What is being asked: Using the records below, copy every line that holds the string "mbox".
──────── Exercise input ────────
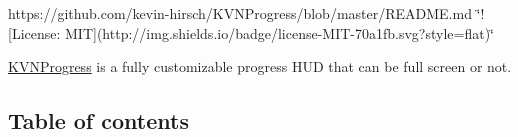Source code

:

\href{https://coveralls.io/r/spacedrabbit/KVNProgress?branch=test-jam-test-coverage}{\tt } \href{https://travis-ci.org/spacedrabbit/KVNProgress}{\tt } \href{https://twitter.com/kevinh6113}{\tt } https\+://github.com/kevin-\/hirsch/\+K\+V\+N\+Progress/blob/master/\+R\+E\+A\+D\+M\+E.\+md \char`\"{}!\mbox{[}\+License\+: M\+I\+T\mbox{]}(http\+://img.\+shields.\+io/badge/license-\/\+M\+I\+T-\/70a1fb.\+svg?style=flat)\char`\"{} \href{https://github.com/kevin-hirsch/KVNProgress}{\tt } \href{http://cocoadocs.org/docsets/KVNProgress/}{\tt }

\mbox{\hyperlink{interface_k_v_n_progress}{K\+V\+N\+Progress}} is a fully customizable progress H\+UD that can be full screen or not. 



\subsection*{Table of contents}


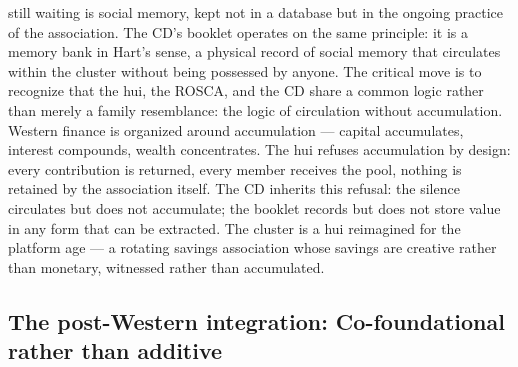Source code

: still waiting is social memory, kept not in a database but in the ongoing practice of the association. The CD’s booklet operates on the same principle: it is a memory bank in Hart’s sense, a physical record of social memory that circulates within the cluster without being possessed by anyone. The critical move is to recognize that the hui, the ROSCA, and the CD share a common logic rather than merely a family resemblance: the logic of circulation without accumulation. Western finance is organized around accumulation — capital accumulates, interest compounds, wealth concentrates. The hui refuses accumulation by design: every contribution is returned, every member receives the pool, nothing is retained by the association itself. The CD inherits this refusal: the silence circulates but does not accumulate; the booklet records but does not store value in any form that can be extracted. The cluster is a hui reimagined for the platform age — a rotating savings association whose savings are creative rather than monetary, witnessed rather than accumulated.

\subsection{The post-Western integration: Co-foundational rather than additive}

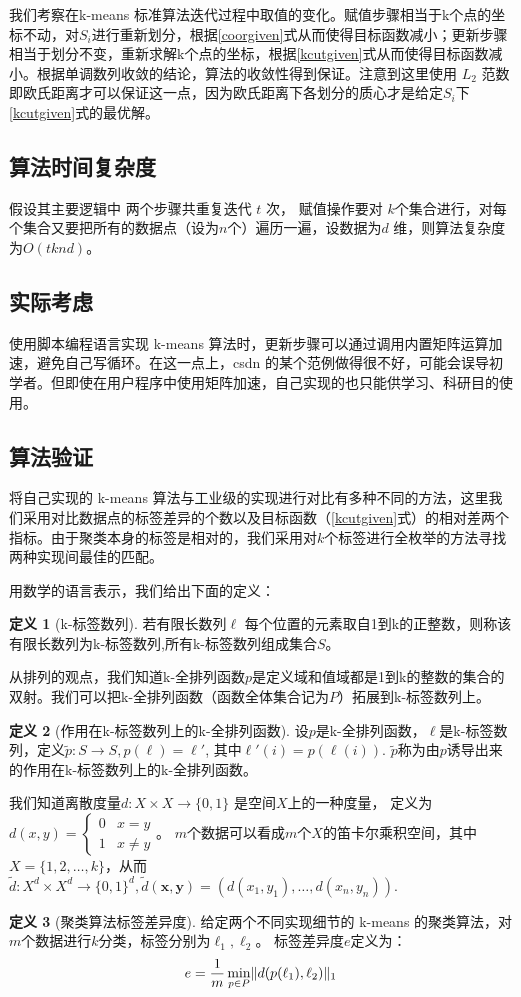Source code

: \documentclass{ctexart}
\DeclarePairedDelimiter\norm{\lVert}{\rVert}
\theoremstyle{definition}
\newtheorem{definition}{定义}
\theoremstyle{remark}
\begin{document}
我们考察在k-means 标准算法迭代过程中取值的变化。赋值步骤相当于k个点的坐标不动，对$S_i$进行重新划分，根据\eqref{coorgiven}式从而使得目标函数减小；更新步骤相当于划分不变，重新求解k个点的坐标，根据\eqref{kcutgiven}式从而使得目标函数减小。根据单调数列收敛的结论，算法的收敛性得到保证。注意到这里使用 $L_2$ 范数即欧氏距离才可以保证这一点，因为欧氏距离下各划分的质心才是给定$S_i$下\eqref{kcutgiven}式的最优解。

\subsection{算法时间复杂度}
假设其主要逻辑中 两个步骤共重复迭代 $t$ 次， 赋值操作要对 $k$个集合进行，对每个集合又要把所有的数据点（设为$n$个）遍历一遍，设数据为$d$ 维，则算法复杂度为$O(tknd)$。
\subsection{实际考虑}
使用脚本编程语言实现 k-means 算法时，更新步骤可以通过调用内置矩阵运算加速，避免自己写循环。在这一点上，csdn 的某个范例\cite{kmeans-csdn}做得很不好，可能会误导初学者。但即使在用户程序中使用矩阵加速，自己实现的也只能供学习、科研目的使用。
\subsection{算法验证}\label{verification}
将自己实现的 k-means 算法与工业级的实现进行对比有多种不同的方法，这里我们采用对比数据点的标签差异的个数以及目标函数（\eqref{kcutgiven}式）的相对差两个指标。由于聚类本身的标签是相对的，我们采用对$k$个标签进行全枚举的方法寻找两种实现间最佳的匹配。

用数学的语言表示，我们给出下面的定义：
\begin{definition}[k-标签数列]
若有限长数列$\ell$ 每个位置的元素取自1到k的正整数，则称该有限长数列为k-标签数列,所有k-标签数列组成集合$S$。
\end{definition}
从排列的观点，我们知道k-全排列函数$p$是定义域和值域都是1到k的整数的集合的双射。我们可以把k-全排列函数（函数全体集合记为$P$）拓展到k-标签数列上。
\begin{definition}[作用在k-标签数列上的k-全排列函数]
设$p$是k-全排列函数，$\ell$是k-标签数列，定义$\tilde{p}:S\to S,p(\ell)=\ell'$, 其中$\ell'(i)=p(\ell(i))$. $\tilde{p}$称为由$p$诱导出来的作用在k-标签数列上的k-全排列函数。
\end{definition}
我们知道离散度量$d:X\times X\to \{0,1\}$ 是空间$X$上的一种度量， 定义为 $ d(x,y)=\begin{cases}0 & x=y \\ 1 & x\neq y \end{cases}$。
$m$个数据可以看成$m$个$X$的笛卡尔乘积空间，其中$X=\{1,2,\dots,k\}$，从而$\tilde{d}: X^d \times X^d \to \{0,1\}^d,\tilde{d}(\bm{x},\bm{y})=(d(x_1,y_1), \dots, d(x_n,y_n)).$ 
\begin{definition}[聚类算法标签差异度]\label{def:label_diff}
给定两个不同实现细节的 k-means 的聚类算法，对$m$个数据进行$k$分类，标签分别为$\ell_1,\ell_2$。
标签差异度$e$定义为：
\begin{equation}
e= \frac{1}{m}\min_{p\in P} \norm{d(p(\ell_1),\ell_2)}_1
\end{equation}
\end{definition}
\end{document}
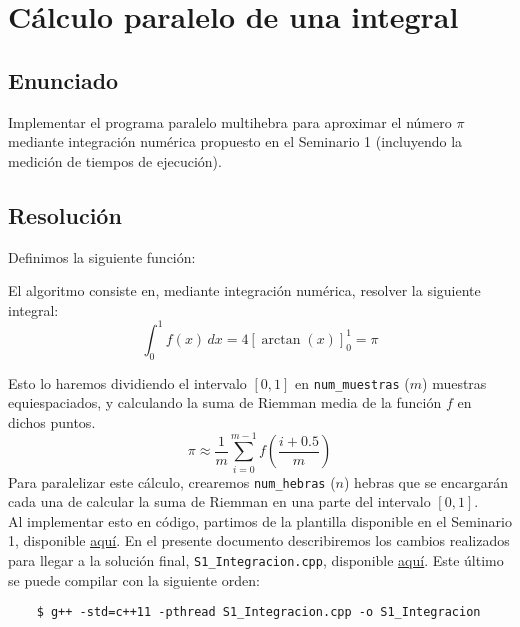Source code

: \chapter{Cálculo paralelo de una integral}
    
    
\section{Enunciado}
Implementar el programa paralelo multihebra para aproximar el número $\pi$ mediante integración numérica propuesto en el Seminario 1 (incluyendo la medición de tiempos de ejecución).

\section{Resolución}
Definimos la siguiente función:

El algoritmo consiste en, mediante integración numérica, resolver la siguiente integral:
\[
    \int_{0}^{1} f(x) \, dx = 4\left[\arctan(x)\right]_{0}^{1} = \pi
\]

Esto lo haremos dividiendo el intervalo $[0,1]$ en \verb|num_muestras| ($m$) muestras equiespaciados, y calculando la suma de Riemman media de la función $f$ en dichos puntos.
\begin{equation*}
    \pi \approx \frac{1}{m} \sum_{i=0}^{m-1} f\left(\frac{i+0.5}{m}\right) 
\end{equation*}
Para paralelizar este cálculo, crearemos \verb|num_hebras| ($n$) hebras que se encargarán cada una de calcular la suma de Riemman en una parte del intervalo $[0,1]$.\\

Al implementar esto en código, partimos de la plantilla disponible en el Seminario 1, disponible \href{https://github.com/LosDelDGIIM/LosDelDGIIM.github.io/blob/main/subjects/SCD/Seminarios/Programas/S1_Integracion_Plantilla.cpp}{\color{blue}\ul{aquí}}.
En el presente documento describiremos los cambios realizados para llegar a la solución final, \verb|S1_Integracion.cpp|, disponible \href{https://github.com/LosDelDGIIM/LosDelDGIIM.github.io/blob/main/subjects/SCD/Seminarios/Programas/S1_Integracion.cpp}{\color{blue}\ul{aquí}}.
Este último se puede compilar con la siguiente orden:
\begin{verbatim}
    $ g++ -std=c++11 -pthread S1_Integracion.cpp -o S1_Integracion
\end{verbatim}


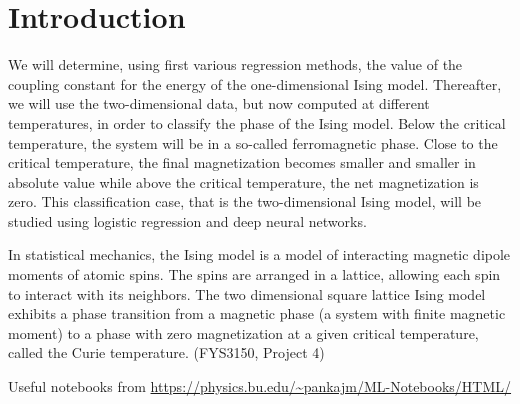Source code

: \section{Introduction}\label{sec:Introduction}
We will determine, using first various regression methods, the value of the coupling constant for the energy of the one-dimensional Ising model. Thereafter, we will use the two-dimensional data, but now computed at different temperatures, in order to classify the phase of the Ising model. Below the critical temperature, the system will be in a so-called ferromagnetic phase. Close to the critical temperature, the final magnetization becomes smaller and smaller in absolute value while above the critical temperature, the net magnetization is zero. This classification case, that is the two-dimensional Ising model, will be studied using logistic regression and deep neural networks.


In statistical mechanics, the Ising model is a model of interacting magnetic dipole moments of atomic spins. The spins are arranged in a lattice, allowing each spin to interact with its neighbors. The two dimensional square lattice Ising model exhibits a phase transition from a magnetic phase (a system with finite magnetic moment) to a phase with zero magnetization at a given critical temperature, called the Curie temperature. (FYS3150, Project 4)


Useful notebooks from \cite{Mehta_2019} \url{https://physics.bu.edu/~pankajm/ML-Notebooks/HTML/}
────────
──────── Exercise input ────────
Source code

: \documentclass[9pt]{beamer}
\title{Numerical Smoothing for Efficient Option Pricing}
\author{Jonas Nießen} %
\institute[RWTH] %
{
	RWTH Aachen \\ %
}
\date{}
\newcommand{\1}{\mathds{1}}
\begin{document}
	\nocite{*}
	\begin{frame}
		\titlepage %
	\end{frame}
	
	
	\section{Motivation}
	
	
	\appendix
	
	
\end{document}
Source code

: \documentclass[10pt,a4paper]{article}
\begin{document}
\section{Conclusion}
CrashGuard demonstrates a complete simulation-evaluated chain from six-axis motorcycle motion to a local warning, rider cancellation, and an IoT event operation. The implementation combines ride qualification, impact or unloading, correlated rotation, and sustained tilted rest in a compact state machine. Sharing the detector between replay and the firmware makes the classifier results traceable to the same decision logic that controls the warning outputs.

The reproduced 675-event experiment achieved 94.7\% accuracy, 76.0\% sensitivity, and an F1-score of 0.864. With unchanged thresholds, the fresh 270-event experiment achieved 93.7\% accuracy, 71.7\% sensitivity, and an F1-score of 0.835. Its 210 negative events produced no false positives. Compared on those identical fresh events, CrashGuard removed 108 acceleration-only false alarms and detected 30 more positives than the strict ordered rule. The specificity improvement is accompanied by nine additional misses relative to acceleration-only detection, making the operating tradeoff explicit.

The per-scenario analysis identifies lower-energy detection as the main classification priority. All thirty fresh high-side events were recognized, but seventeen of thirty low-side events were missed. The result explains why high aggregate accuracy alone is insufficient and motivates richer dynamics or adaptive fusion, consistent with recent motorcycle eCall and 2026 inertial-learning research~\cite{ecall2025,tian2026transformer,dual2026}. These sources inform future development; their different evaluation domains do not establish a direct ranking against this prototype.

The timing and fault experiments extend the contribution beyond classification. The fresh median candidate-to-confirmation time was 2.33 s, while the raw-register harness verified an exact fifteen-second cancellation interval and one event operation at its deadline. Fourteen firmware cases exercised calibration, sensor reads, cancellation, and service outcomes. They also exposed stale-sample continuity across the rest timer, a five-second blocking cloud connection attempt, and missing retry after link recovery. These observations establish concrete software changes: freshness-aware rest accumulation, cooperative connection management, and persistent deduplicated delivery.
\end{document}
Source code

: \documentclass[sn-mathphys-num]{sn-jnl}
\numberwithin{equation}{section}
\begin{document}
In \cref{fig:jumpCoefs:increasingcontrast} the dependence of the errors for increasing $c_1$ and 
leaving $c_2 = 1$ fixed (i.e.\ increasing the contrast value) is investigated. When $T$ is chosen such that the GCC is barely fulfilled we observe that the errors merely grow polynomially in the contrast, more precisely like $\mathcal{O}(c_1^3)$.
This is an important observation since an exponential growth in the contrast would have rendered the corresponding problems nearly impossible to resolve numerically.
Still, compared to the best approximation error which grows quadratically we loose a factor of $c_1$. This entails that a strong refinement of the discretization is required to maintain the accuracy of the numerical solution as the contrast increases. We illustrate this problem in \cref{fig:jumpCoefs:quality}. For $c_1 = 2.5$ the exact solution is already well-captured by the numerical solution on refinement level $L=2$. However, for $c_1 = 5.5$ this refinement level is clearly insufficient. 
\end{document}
────────
Answer box:
\href{https://coveralls.io/r/spacedrabbit/KVNProgress?branch=test-jam-test-coverage}{\tt } \href{https://travis-ci.org/spacedrabbit/KVNProgress}{\tt } \href{https://twitter.com/kevinh6113}{\tt } https\+://github.com/kevin-\/hirsch/\+K\+V\+N\+Progress/blob/master/\+R\+E\+A\+D\+M\+E.\+md \char`\"{}!\mbox{[}\+License\+: M\+I\+T\mbox{]}(http\+://img.\+shields.\+io/badge/license-\/\+M\+I\+T-\/70a1fb.\+svg?style=flat)\char`\"{} \href{https://github.com/kevin-hirsch/KVNProgress}{\tt } \href{http://cocoadocs.org/docsets/KVNProgress/}{\tt }
\mbox{\hyperlink{interface_k_v_n_progress}{K\+V\+N\+Progress}} is a fully customizable progress H\+UD that can be full screen or not. 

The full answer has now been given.